Metadata-Version: 2.1
Name: modis-tools
Version: 1.1.0
Summary: Tools for working with the MODIS API and MODIS data.
Home-page: https://github.com/fraymio/modis-tools.git
Author: fraym
Author-email: datascience@fraym.io
Classifier: Development Status :: 5 - Production/Stable
Classifier: Programming Language :: Python :: 3.7
Classifier: Operating System :: OS Independent
Requires-Python: >=3.7
Description-Content-Type: text/markdown
License-File: LICENSE
Requires-Dist: requests (==2.*)
Requires-Dist: pydantic (==1.*)
Requires-Dist: python-dateutil (==2.*)
Requires-Dist: shapely (==1.*)
Requires-Dist: tqdm (>=4.42.0)
Provides-Extra: gdal
Requires-Dist: gdal ; extra == 'gdal'
Provides-Extra: test
Requires-Dist: pytest ; extra == 'test'

# MODIS Tools

MODIS Tools is a Python library to easily (and quickly) download MODIS imagery from the NASA Earthdata platform.

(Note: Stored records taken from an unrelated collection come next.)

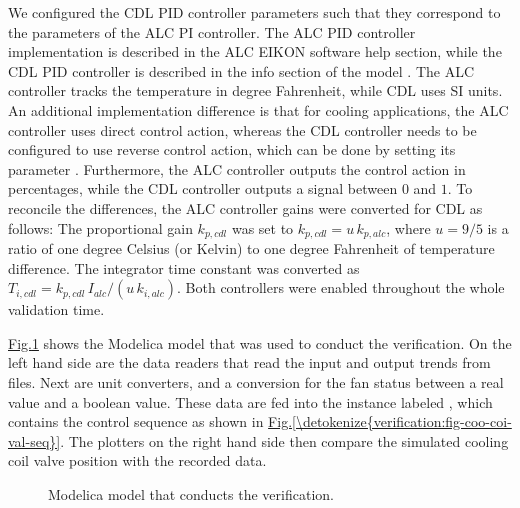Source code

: \documentclass[letterpaper,10pt, openany,english]{sphinxmanual}
\let\sphinxpxdimen\pdfpxdimen\else\newdimen\sphinxpxdimen
\begin{document}
We configured the CDL PID controller parameters such that they correspond to the parameters of the
ALC PI controller. The ALC PID controller implementation is described
in the ALC EIKON software help section, while the CDL PID
controller is described in the info section of the model
.
The ALC controller tracks the temperature in
degree Fahrenheit, while CDL uses SI units.
An additional implementation difference is that for cooling applications, the ALC
controller uses direct control action, whereas the CDL controller needs to be configured to use
reverse control action, which can be done by setting its parameter .
Furthermore, the ALC controller outputs the control action in percentages, while the CDL controller outputs
a signal between \(0\) and \(1\).
To reconcile the differences, the ALC controller gains were
converted for CDL as follows:
The proportional gain \(k_{p,cdl}\) was set to
\(k_{p,cdl} = u \, k_{p,alc}\), where \(u=9/5\) is a ratio of one degree Celsius
(or Kelvin) to one degree Fahrenheit of temperature difference.
The integrator time constant was converted
as
\(T_{i,cdl} = k_{p,cdl} \, I_{alc}/(u \, k_{i,alc})\).
Both controllers were enabled throughout the whole validation time.

\hyperref[\detokenize{verification:fig-coo-coi-val-tre}]{Fig.\@ \ref{\detokenize{verification:fig-coo-coi-val-tre}}} shows the
Modelica model that was used to conduct the verification. On the left hand side
are the data readers that read the input and output
trends from files. Next are unit converters, and a conversion for the fan status
between a real value and a boolean value. These data are fed into the instance labeled
, which contains the control sequence
as shown in \hyperref[\detokenize{verification:fig-coo-coi-val-seq}]{Fig.\@ \ref{\detokenize{verification:fig-coo-coi-val-seq}}}. The plotters on the right hand side then
compare the simulated cooling coil valve position with the recorded data.

\begin{figure}[htbp]
\centering
\capstart

\noindent\sphinxincludegraphics[width=800\sphinxpxdimen]{{CoolingCoilValve_Trends}.pdf}
\caption{Modelica model that conducts the verification.}\label{\detokenize{verification:id11}}\label{\detokenize{verification:fig-coo-coi-val-tre}}\end{figure}
\end{document}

NASA’s Earthdata portal organizes MODIS data into collections, products, and granules. MODIS Tools provides a series of classes to search MODIS collection metadata for products, select the tiles you want, and download granules from the results of those queries. All you need are Earthdata account credentials and the desired MODIS product’s short name and version. 

## Example

After adding your username and password, the snippet below will download MOD13A1 granules for Nigeria for 2016, 2017, and 2018 to the current directory.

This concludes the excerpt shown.